Acquisition de logements en Suisse par des étrangers

Vous vivez à l’étranger et rêvez de posséder un chalet de montagne en Valais ? Vous êtes un ressortissant étranger résidant en Suisse et souhaitez acquérir une résidence principale sur territoire helvétique ? Suivez les traces d’Alex, Dimitri, Saskia et Emily et vous saurez tout sur l’achat d’un logement en Suisse !

 

Qu’est-ce que la LFAIE ?

En tant que citoyen étranger, vous pouvez acquérir un bien immobilier en Suisse sous certaines conditions. Ces dernières sont définies dans la Loi fédérale sur l’acquisition d’immeubles par des personnes à l’étranger (LFAIE) entrée en vigueur en 1985. L’application de la LFAIE est du ressort des Cantons. Les normes fédérales sont toutefois interprétées et appliquées de manière plus ou moins stricte selon les autorités cantonales. La LFAIE est dite « Lex Koller », du nom du conseiller fédéral PDC Arnold Koller. Cette loi a pour but de limiter l’emprise spéculative des ressortissants étrangers sur les biens immobiliers en Suisse.

Cette loi est relativement complexe. Elle varie en fonction de votre type de permis de séjour en Suisse, de votre pays d’origine et votre lieu de domicile. De plus, la loi change selon l’utilisation à laquelle vous destinez le bien immobilier en question : résidence principale, logement de vacances, local commercial, etc. Notons que par « immeubles » sont entendues diverses catégories de biens. Villas, appartements, terrains, immeubles sont concernés.

Qui est soumis à la LFAIE ?

Vous êtes assujetti à la LFAIE et devez obtenir une autorisation pour avoir le droit d’acquérir un immeuble en Suisse si vous êtes domicilié à l’étranger. Vous le serez aussi si vous êtes un étranger résidant en Suisse mais non ressortissant d’un pays membre de la Communauté européenne (CE) ou de l’Association européenne de libre-échange (AELE) et ne possédez pas d’autorisation d’établissement valable (permis C). Cependant, en tant que titulaire d’un permis B, vous n’aurez pas à requérir d’autorisation mais serez soumis à certaines restrictions. Pour vous y retrouver facilement dans les dédales de la LFAIE, lisez les cas de figure ci-dessous.
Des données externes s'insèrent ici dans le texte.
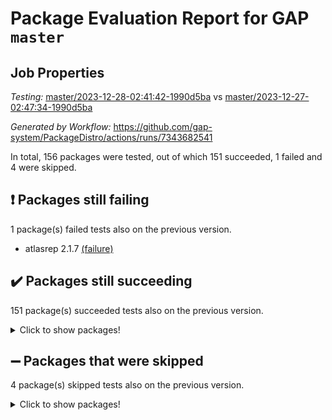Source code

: # Package Evaluation Report for GAP `master`

## Job Properties

*Testing:* [master/2023-12-28-02:41:42-1990d5ba](https://github.com/gap-system/PackageDistro/blob/data/reports/master/2023-12-28-02:41:42-1990d5ba) vs [master/2023-12-27-02:47:34-1990d5ba](https://github.com/gap-system/PackageDistro/blob/data/reports/master/2023-12-27-02:47:34-1990d5ba)

*Generated by Workflow:* https://github.com/gap-system/PackageDistro/actions/runs/7343682541

In total, 156 packages were tested, out of which 151 succeeded, 1 failed and 4 were skipped.

## :exclamation: Packages still failing

1 package(s) failed tests also on the previous version.
- atlasrep 2.1.7 [(failure)](https://github.com/gap-system/PackageDistro/actions/runs/7343682541/job/19994785371)

## :heavy_check_mark: Packages still succeeding

151 package(s) succeeded tests also on the previous version.
<details><summary>Click to show packages!</summary>

- 4ti2interface 2023.02-04 [(success)](https://github.com/gap-system/PackageDistro/actions/runs/7343682541/job/19994784825)
- ace 5.6.2 [(success)](https://github.com/gap-system/PackageDistro/actions/runs/7343682541/job/19994784906)
- aclib 1.3.2 [(success)](https://github.com/gap-system/PackageDistro/actions/runs/7343682541/job/19994784998)
- agt 0.3.1 [(success)](https://github.com/gap-system/PackageDistro/actions/runs/7343682541/job/19994785095)
- alnuth 3.2.1 [(success)](https://github.com/gap-system/PackageDistro/actions/runs/7343682541/job/19994785176)
- anupq 3.3.0 [(success)](https://github.com/gap-system/PackageDistro/actions/runs/7343682541/job/19994785272)
- autodoc 2023.06.19 [(success)](https://github.com/gap-system/PackageDistro/actions/runs/7343682541/job/19994787000)
- automata 1.15 [(success)](https://github.com/gap-system/PackageDistro/actions/runs/7343682541/job/19994788608)
- automgrp 1.3.2 [(success)](https://github.com/gap-system/PackageDistro/actions/runs/7343682541/job/19994788888)
- autpgrp 1.11 [(success)](https://github.com/gap-system/PackageDistro/actions/runs/7343682541/job/19994789033)
- cap 2023.12-11 [(success)](https://github.com/gap-system/PackageDistro/actions/runs/7343682541/job/19994790148)
- caratinterface 2.3.6 [(success)](https://github.com/gap-system/PackageDistro/actions/runs/7343682541/job/19994790232)
- cddinterface 2022.11.01 [(success)](https://github.com/gap-system/PackageDistro/actions/runs/7343682541/job/19994790315)
- circle 1.6.6 [(success)](https://github.com/gap-system/PackageDistro/actions/runs/7343682541/job/19994790417)
- classicpres 1.22 [(success)](https://github.com/gap-system/PackageDistro/actions/runs/7343682541/job/19994790518)
- cohomolo 1.6.11 [(success)](https://github.com/gap-system/PackageDistro/actions/runs/7343682541/job/19994790612)
- congruence 1.2.5 [(success)](https://github.com/gap-system/PackageDistro/actions/runs/7343682541/job/19994790700)
- corelg 1.56 [(success)](https://github.com/gap-system/PackageDistro/actions/runs/7343682541/job/19994790782)
- crime 1.6 [(success)](https://github.com/gap-system/PackageDistro/actions/runs/7343682541/job/19994790888)
- crisp 1.4.6 [(success)](https://github.com/gap-system/PackageDistro/actions/runs/7343682541/job/19994790988)
- crypting 0.10.4 [(success)](https://github.com/gap-system/PackageDistro/actions/runs/7343682541/job/19994791094)
- cryst 4.1.27 [(success)](https://github.com/gap-system/PackageDistro/actions/runs/7343682541/job/19994791194)
- crystcat 1.1.10 [(success)](https://github.com/gap-system/PackageDistro/actions/runs/7343682541/job/19994791290)
- ctbllib 1.3.6 [(success)](https://github.com/gap-system/PackageDistro/actions/runs/7343682541/job/19994791398)
- cubefree 1.19 [(success)](https://github.com/gap-system/PackageDistro/actions/runs/7343682541/job/19994791494)
- curlinterface 2.3.2 [(success)](https://github.com/gap-system/PackageDistro/actions/runs/7343682541/job/19994791569)
- cvec 2.8.1 [(success)](https://github.com/gap-system/PackageDistro/actions/runs/7343682541/job/19994791653)
- datastructures 0.3.0 [(success)](https://github.com/gap-system/PackageDistro/actions/runs/7343682541/job/19994791747)
- deepthought 1.0.6 [(success)](https://github.com/gap-system/PackageDistro/actions/runs/7343682541/job/19994791853)
- design 1.8 [(success)](https://github.com/gap-system/PackageDistro/actions/runs/7343682541/job/19994791941)
- difsets 2.3.1 [(success)](https://github.com/gap-system/PackageDistro/actions/runs/7343682541/job/19994792050)
- digraphs 1.6.3 [(success)](https://github.com/gap-system/PackageDistro/actions/runs/7343682541/job/19994792175)
- edim 1.3.7 [(success)](https://github.com/gap-system/PackageDistro/actions/runs/7343682541/job/19994792266)
- example 4.3.4 [(success)](https://github.com/gap-system/PackageDistro/actions/runs/7343682541/job/19994792349)
- examplesforhomalg 2023.10-01 [(success)](https://github.com/gap-system/PackageDistro/actions/runs/7343682541/job/19994792471)
- factint 1.6.3 [(success)](https://github.com/gap-system/PackageDistro/actions/runs/7343682541/job/19994792562)
- ferret 1.0.9 [(success)](https://github.com/gap-system/PackageDistro/actions/runs/7343682541/job/19994792637)
- fga 1.5.0 [(success)](https://github.com/gap-system/PackageDistro/actions/runs/7343682541/job/19994792726)
- fining 1.5.6 [(success)](https://github.com/gap-system/PackageDistro/actions/runs/7343682541/job/19994792819)
- float 1.0.3 [(success)](https://github.com/gap-system/PackageDistro/actions/runs/7343682541/job/19994792903)
- format 1.4.3 [(success)](https://github.com/gap-system/PackageDistro/actions/runs/7343682541/job/19994792984)
- forms 1.2.9 [(success)](https://github.com/gap-system/PackageDistro/actions/runs/7343682541/job/19994793056)
- fplsa 1.2.6 [(success)](https://github.com/gap-system/PackageDistro/actions/runs/7343682541/job/19994793166)
- fr 2.4.12 [(success)](https://github.com/gap-system/PackageDistro/actions/runs/7343682541/job/19994793252)
- francy 2.0.3 [(success)](https://github.com/gap-system/PackageDistro/actions/runs/7343682541/job/19994793357)
- fwtree 1.3 [(success)](https://github.com/gap-system/PackageDistro/actions/runs/7343682541/job/19994793471)
- gapdoc 1.6.6 [(success)](https://github.com/gap-system/PackageDistro/actions/runs/7343682541/job/19994793556)
- gauss 2023.02-04 [(success)](https://github.com/gap-system/PackageDistro/actions/runs/7343682541/job/19994793646)
- gaussforhomalg 2023.11-01 [(success)](https://github.com/gap-system/PackageDistro/actions/runs/7343682541/job/19994793748)
- gbnp 1.0.5 [(success)](https://github.com/gap-system/PackageDistro/actions/runs/7343682541/job/19994793836)
- generalizedmorphismsforcap 2023.08-02 [(success)](https://github.com/gap-system/PackageDistro/actions/runs/7343682541/job/19994793985)
- genss 1.6.8 [(success)](https://github.com/gap-system/PackageDistro/actions/runs/7343682541/job/19994794078)
- gradedmodules 2023.09-01 [(success)](https://github.com/gap-system/PackageDistro/actions/runs/7343682541/job/19994794166)
- gradedringforhomalg 2023.08-01 [(success)](https://github.com/gap-system/PackageDistro/actions/runs/7343682541/job/19994794267)
- grape 4.9.0 [(success)](https://github.com/gap-system/PackageDistro/actions/runs/7343682541/job/19994794365)
- groupoids 1.73 [(success)](https://github.com/gap-system/PackageDistro/actions/runs/7343682541/job/19994794460)
- grpconst 2.6.4 [(success)](https://github.com/gap-system/PackageDistro/actions/runs/7343682541/job/19994794554)
- guarana 0.96.3 [(success)](https://github.com/gap-system/PackageDistro/actions/runs/7343682541/job/19994794646)
- guava 3.18 [(success)](https://github.com/gap-system/PackageDistro/actions/runs/7343682541/job/19994794741)
- hap 1.60 [(success)](https://github.com/gap-system/PackageDistro/actions/runs/7343682541/job/19994794835)
- hapcryst 0.1.15 [(success)](https://github.com/gap-system/PackageDistro/actions/runs/7343682541/job/19994794917)
- hecke 1.5.3 [(success)](https://github.com/gap-system/PackageDistro/actions/runs/7343682541/job/19994794992)
- help 3.5 [(success)](https://github.com/gap-system/PackageDistro/actions/runs/7343682541/job/19994795088)
- homalg 2023.10-01 [(success)](https://github.com/gap-system/PackageDistro/actions/runs/7343682541/job/19994795188)
- homalgtocas 2023.11-01 [(success)](https://github.com/gap-system/PackageDistro/actions/runs/7343682541/job/19994795267)
- idrel 2.45 [(success)](https://github.com/gap-system/PackageDistro/actions/runs/7343682541/job/19994795352)
- images 1.3.1 [(success)](https://github.com/gap-system/PackageDistro/actions/runs/7343682541/job/19994795465)
- intpic 0.3.0 [(success)](https://github.com/gap-system/PackageDistro/actions/runs/7343682541/job/19994795555)
- io 4.8.2 [(success)](https://github.com/gap-system/PackageDistro/actions/runs/7343682541/job/19994795643)
- io_forhomalg 2023.02-04 [(success)](https://github.com/gap-system/PackageDistro/actions/runs/7343682541/job/19994795736)
- irredsol 1.4.4 [(success)](https://github.com/gap-system/PackageDistro/actions/runs/7343682541/job/19994795821)
- json 2.1.1 [(success)](https://github.com/gap-system/PackageDistro/actions/runs/7343682541/job/19994795913)
- jupyterkernel 1.5.0 [(success)](https://github.com/gap-system/PackageDistro/actions/runs/7343682541/job/19994796017)
- jupyterviz 1.5.6 [(success)](https://github.com/gap-system/PackageDistro/actions/runs/7343682541/job/19994796107)
- kan 1.36 [(success)](https://github.com/gap-system/PackageDistro/actions/runs/7343682541/job/19994796251)
- kbmag 1.5.11 [(success)](https://github.com/gap-system/PackageDistro/actions/runs/7343682541/job/19994796409)
- laguna 3.9.6 [(success)](https://github.com/gap-system/PackageDistro/actions/runs/7343682541/job/19994796502)
- liealgdb 2.2.1 [(success)](https://github.com/gap-system/PackageDistro/actions/runs/7343682541/job/19994796601)
- liepring 2.8 [(success)](https://github.com/gap-system/PackageDistro/actions/runs/7343682541/job/19994796832)
- liering 2.4.2 [(success)](https://github.com/gap-system/PackageDistro/actions/runs/7343682541/job/19994796962)
- linearalgebraforcap 2023.12-05 [(success)](https://github.com/gap-system/PackageDistro/actions/runs/7343682541/job/19994797189)
- localizeringforhomalg 2023.10-01 [(success)](https://github.com/gap-system/PackageDistro/actions/runs/7343682541/job/19994797460)
- loops 3.4.3 [(success)](https://github.com/gap-system/PackageDistro/actions/runs/7343682541/job/19994797851)
- lpres 1.0.3 [(success)](https://github.com/gap-system/PackageDistro/actions/runs/7343682541/job/19994798109)
- majoranaalgebras 1.5.1 [(success)](https://github.com/gap-system/PackageDistro/actions/runs/7343682541/job/19994798348)
- mapclass 1.4.6 [(success)](https://github.com/gap-system/PackageDistro/actions/runs/7343682541/job/19994798593)
- matgrp 0.70 [(success)](https://github.com/gap-system/PackageDistro/actions/runs/7343682541/job/19994798823)
- matricesforhomalg 2023.11-02 [(success)](https://github.com/gap-system/PackageDistro/actions/runs/7343682541/job/19994799044)
- modisom 2.5.4 [(success)](https://github.com/gap-system/PackageDistro/actions/runs/7343682541/job/19994799155)
- modulepresentationsforcap 2023.10-01 [(success)](https://github.com/gap-system/PackageDistro/actions/runs/7343682541/job/19994799430)
- modules 2023.10-01 [(success)](https://github.com/gap-system/PackageDistro/actions/runs/7343682541/job/19994799659)
- monoidalcategories 2023.11-02 [(success)](https://github.com/gap-system/PackageDistro/actions/runs/7343682541/job/19994799773)
- nconvex 2022.09-01 [(success)](https://github.com/gap-system/PackageDistro/actions/runs/7343682541/job/19994800018)
- nilmat 1.4.2 [(success)](https://github.com/gap-system/PackageDistro/actions/runs/7343682541/job/19994800230)
- nock 1.5 [(success)](https://github.com/gap-system/PackageDistro/actions/runs/7343682541/job/19994800419)
- normalizinterface 1.3.6 [(success)](https://github.com/gap-system/PackageDistro/actions/runs/7343682541/job/19994800641)
- nq 2.5.10 [(success)](https://github.com/gap-system/PackageDistro/actions/runs/7343682541/job/19994800863)
- numericalsgps 1.3.1 [(success)](https://github.com/gap-system/PackageDistro/actions/runs/7343682541/job/19994801077)
- openmath 11.5.3 [(success)](https://github.com/gap-system/PackageDistro/actions/runs/7343682541/job/19994801283)
- orb 4.9.0 [(success)](https://github.com/gap-system/PackageDistro/actions/runs/7343682541/job/19994801526)
- packagemanager 1.4.2 [(success)](https://github.com/gap-system/PackageDistro/actions/runs/7343682541/job/19994801745)
- patternclass 2.4.3 [(success)](https://github.com/gap-system/PackageDistro/actions/runs/7343682541/job/19994801927)
- permut 2.0.4 [(success)](https://github.com/gap-system/PackageDistro/actions/runs/7343682541/job/19994802110)
- polenta 1.3.10 [(success)](https://github.com/gap-system/PackageDistro/actions/runs/7343682541/job/19994802291)
- polymaking 0.8.7 [(success)](https://github.com/gap-system/PackageDistro/actions/runs/7343682541/job/19994802620)
- primgrp 3.4.4 [(success)](https://github.com/gap-system/PackageDistro/actions/runs/7343682541/job/19994803029)
- profiling 2.5.4 [(success)](https://github.com/gap-system/PackageDistro/actions/runs/7343682541/job/19994803225)
- qpa 1.34 [(success)](https://github.com/gap-system/PackageDistro/actions/runs/7343682541/job/19994803386)
- quagroup 1.8.3 [(success)](https://github.com/gap-system/PackageDistro/actions/runs/7343682541/job/19994803491)
- radiroot 2.9 [(success)](https://github.com/gap-system/PackageDistro/actions/runs/7343682541/job/19994803682)
- rcwa 4.7.1 [(success)](https://github.com/gap-system/PackageDistro/actions/runs/7343682541/job/19994803889)
- rds 1.8 [(success)](https://github.com/gap-system/PackageDistro/actions/runs/7343682541/job/19994804080)
- recog 1.4.2 [(success)](https://github.com/gap-system/PackageDistro/actions/runs/7343682541/job/19994804251)
- repndecomp 1.3.0 [(success)](https://github.com/gap-system/PackageDistro/actions/runs/7343682541/job/19994804477)
- repsn 3.1.1 [(success)](https://github.com/gap-system/PackageDistro/actions/runs/7343682541/job/19994804624)
- resclasses 4.7.3 [(success)](https://github.com/gap-system/PackageDistro/actions/runs/7343682541/job/19994804767)
- ringsforhomalg 2023.11-02 [(success)](https://github.com/gap-system/PackageDistro/actions/runs/7343682541/job/19994804991)
- sco 2023.08-01 [(success)](https://github.com/gap-system/PackageDistro/actions/runs/7343682541/job/19994805160)
- scscp 2.4.1 [(success)](https://github.com/gap-system/PackageDistro/actions/runs/7343682541/job/19994805313)
- semigroups 5.3.2 [(success)](https://github.com/gap-system/PackageDistro/actions/runs/7343682541/job/19994805493)
- sglppow 2.3 [(success)](https://github.com/gap-system/PackageDistro/actions/runs/7343682541/job/19994805709)
- sgpviz 0.999.5 [(success)](https://github.com/gap-system/PackageDistro/actions/runs/7343682541/job/19994805955)
- simpcomp 2.1.14 [(success)](https://github.com/gap-system/PackageDistro/actions/runs/7343682541/job/19994806112)
- singular 2023.02.09 [(success)](https://github.com/gap-system/PackageDistro/actions/runs/7343682541/job/19994806206)
- sl2reps 1.1 [(success)](https://github.com/gap-system/PackageDistro/actions/runs/7343682541/job/19994806538)
- sla 1.5.3 [(success)](https://github.com/gap-system/PackageDistro/actions/runs/7343682541/job/19994806675)
- smallgrp 1.5.3 [(success)](https://github.com/gap-system/PackageDistro/actions/runs/7343682541/job/19994806906)
- smallsemi 0.6.13 [(success)](https://github.com/gap-system/PackageDistro/actions/runs/7343682541/job/19994807153)
- sonata 2.9.6 [(success)](https://github.com/gap-system/PackageDistro/actions/runs/7343682541/job/19994807427)
- sophus 1.27 [(success)](https://github.com/gap-system/PackageDistro/actions/runs/7343682541/job/19994807562)
- sotgrps 1.2 [(success)](https://github.com/gap-system/PackageDistro/actions/runs/7343682541/job/19994807676)
- spinsym 1.5.2 [(success)](https://github.com/gap-system/PackageDistro/actions/runs/7343682541/job/19994807928)
- standardff 1.0 [(success)](https://github.com/gap-system/PackageDistro/actions/runs/7343682541/job/19994808028)
- symbcompcc 1.3.2 [(success)](https://github.com/gap-system/PackageDistro/actions/runs/7343682541/job/19994808430)
- thelma 1.3 [(success)](https://github.com/gap-system/PackageDistro/actions/runs/7343682541/job/19994808674)
- tomlib 1.2.9 [(success)](https://github.com/gap-system/PackageDistro/actions/runs/7343682541/job/19994808931)
- toolsforhomalg 2023.11-01 [(success)](https://github.com/gap-system/PackageDistro/actions/runs/7343682541/job/19994809185)
- toric 1.9.5 [(success)](https://github.com/gap-system/PackageDistro/actions/runs/7343682541/job/19994809543)
- toricvarieties 2022.07.13 [(success)](https://github.com/gap-system/PackageDistro/actions/runs/7343682541/job/19994809750)
- transgrp 3.6.5 [(success)](https://github.com/gap-system/PackageDistro/actions/runs/7343682541/job/19994809962)
- ugaly 4.1.3 [(success)](https://github.com/gap-system/PackageDistro/actions/runs/7343682541/job/19994810084)
- unipot 1.5 [(success)](https://github.com/gap-system/PackageDistro/actions/runs/7343682541/job/19994810193)
- unitlib 4.2.0 [(success)](https://github.com/gap-system/PackageDistro/actions/runs/7343682541/job/19994810382)
- utils 0.84 [(success)](https://github.com/gap-system/PackageDistro/actions/runs/7343682541/job/19994810575)
- uuid 0.7 [(success)](https://github.com/gap-system/PackageDistro/actions/runs/7343682541/job/19994810769)
- walrus 0.9991 [(success)](https://github.com/gap-system/PackageDistro/actions/runs/7343682541/job/19994810944)
- wedderga 4.10.4 [(success)](https://github.com/gap-system/PackageDistro/actions/runs/7343682541/job/19994811158)
- xmod 2.91 [(success)](https://github.com/gap-system/PackageDistro/actions/runs/7343682541/job/19994811338)
- xmodalg 1.23 [(success)](https://github.com/gap-system/PackageDistro/actions/runs/7343682541/job/19994811409)
- yangbaxter 0.10.3 [(success)](https://github.com/gap-system/PackageDistro/actions/runs/7343682541/job/19994811552)
- zeromqinterface 0.14 [(success)](https://github.com/gap-system/PackageDistro/actions/runs/7343682541/job/19994811680)
</details>

## :heavy_minus_sign: Packages that were skipped

4 package(s) skipped tests also on the previous version.
<details><summary>Click to show packages!</summary>

- browse 1.8.21 [(skipped)](https://github.com/gap-system/PackageDistro/actions/runs/7343682541/job/19994546057)
- itc 1.5.1 [(skipped)](https://github.com/gap-system/PackageDistro/actions/runs/7343682541/job/19994546057)
- polycyclic 2.16 [(skipped)](https://github.com/gap-system/PackageDistro/actions/runs/7343682541/job/19994546057)
- xgap 4.31 [(skipped)](https://github.com/gap-system/PackageDistro/actions/runs/7343682541/job/19994546057)
</details>

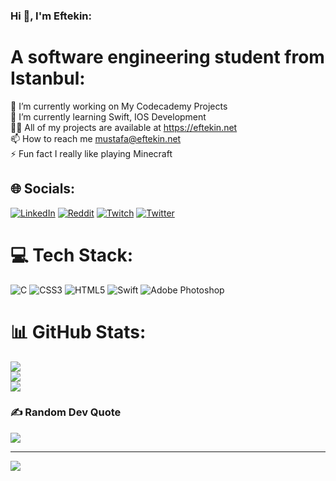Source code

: ### Hi 👋, I'm Eftekin:
# A software engineering student from Istanbul:
🔭 I’m currently working on My Codecademy Projects<br>🌱 I’m currently learning Swift, IOS Development<br>👨‍💻 All of my projects are available at https://eftekin.net<br>📫 How to reach me mustafa@eftekin.net<br>⚡ Fun fact I really like playing Minecraft


## 🌐 Socials:
[![LinkedIn](https://img.shields.io/badge/LinkedIn-%230077B5.svg?logo=linkedin&logoColor=white)](https://linkedin.com/in/eftekin) [![Reddit](https://img.shields.io/badge/Reddit-%23FF4500.svg?logo=Reddit&logoColor=white)](https://reddit.com/user/eftekin) [![Twitch](https://img.shields.io/badge/Twitch-%239146FF.svg?logo=Twitch&logoColor=white)](https://twitch.tv/meftekin) [![Twitter](https://img.shields.io/badge/Twitter-%231DA1F2.svg?logo=Twitter&logoColor=white)](https://twitter.com/efmacin) 

# 💻 Tech Stack:
![C](https://img.shields.io/badge/c-%2300599C.svg?style=for-the-badge&logo=c&logoColor=white) ![CSS3](https://img.shields.io/badge/css3-%231572B6.svg?style=for-the-badge&logo=css3&logoColor=white) ![HTML5](https://img.shields.io/badge/html5-%23E34F26.svg?style=for-the-badge&logo=html5&logoColor=white) ![Swift](https://img.shields.io/badge/swift-F54A2A?style=for-the-badge&logo=swift&logoColor=white) ![Adobe Photoshop](https://img.shields.io/badge/adobephotoshop-%2331A8FF.svg?style=for-the-badge&logo=adobephotoshop&logoColor=white)
# 📊 GitHub Stats:
![](https://github-readme-stats.vercel.app/api?username=eftekin&theme=dark&hide_border=false&include_all_commits=false&count_private=false)<br/>
![](https://github-readme-streak-stats.herokuapp.com/?user=eftekin&theme=dark&hide_border=false)<br/>
![](https://github-readme-stats.vercel.app/api/top-langs/?username=eftekin&theme=dark&hide_border=false&include_all_commits=false&count_private=false&layout=compact)

### ✍️ Random Dev Quote
![](https://quotes-github-readme.vercel.app/api?type=horizontal&theme=radical)

---
[![](https://visitcount.itsvg.in/api?id=eftekin&icon=0&color=0)](https://visitcount.itsvg.in)
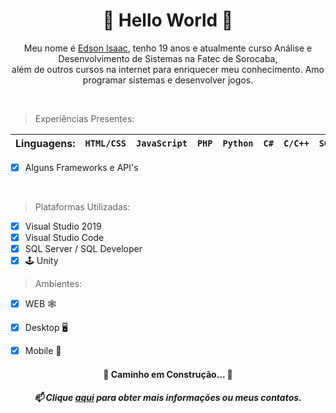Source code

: <h1 align="center">🌟 Hello World 🦖</h1>

<p align="center">
  Meu nome é <a href="https://edssaac.github.io/Portfolio/">Edson Isaac</a>, tenho 19 anos e atualmente curso Análise e Desenvolvimento de Sistemas na Fatec de Sorocaba,<br> além de outros cursos na internet para enriquecer meu conhecimento. Amo programar sistemas e desenvolver jogos.
</p><br>

>Experiências Presentes:

| Linguagens: | `HTML/CSS` | `JavaScript` | `PHP` | `Python` | `C#` | `C/C++` | `SQL` |
|---|---|---|---|---|---|---|---|
- [x] Alguns Frameworks e API's
<br>

>Plataformas Utilizadas:
- [x] Visual Studio 2019
- [x] Visual Studio Code
- [x] SQL Server / SQL Developer
- [x] 🕹 Unity

>Ambientes:
- [x] WEB 🕸️
- [x] Desktop 🖥
- [x] Mobile 📱


<h4 align="center"> 
	🚧  Caminho em Construção...  🚧
</h4>

<h5 align="center">
  📫 Clique <a href="https://edssaac.github.io/Portfolio/">aqui</a> para obter mais informações ou meus contatos.
</h5>


<!--
**Edssaac/Edssaac** is a ✨ _special_ ✨ repository because its `README.md` (this file) appears on your GitHub profile.

Here are some ideas to get you started:

- 🔭 I’m currently working on ...
- 🌱 I’m currently learning ...
- 👯 I’m looking to collaborate on ...
- 🤔 I’m looking for help with ...
- 💬 Ask me about ...
- 📫 How to reach me: ...
- 😄 Pronouns: ...
- ⚡ Fun fact: ...
-->
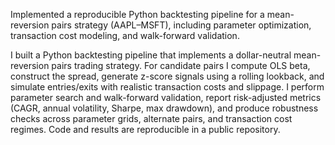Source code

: Implemented a reproducible Python backtesting pipeline for a mean-reversion pairs strategy (AAPL–MSFT), including parameter optimization, transaction cost modeling, and walk-forward validation.

I built a Python backtesting pipeline that implements a dollar-neutral mean-reversion pairs trading strategy. For candidate pairs I compute OLS beta, construct the spread, generate z-score signals using a rolling lookback, and simulate entries/exits with realistic transaction costs and slippage. I perform parameter search and walk-forward validation, report risk-adjusted metrics (CAGR, annual volatility, Sharpe, max drawdown), and produce robustness checks across parameter grids, alternate pairs, and transaction cost regimes. Code and results are reproducible in a public repository.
Alex est un Belge qui habite et travaille à Genève. Cet étranger aimerait acquérir un bien immobilier comme résidence principale. Son collègue russe Dimitri veut en faire de même.

Comme citoyen d’un pays membre de la CE et au bénéfice d’un permis B, Alex est considéré au même titre qu’un Suisse. Il peut donc librement faire l’acquisition d’une / plusieurs résidences principales ou secondaires, ceci à titre personnel ou d’investissement.

Le Russe Dimitri (ressortissant d’un pays extérieur à l’Union européenne, disposant d’un permis B) peut également acheter un bien immobilier sans autorisation. Il doit toutefois s’engager dans l’acte de vente à en faire sa résidence principale. Il devra l’acquérir en nom propre et non pas au travers d’une société. Enfin, il ne pourra pas le louer. Certaines limitations concernant la surface de la parcelle s’ajouteront, afin d’éviter les placements de capitaux.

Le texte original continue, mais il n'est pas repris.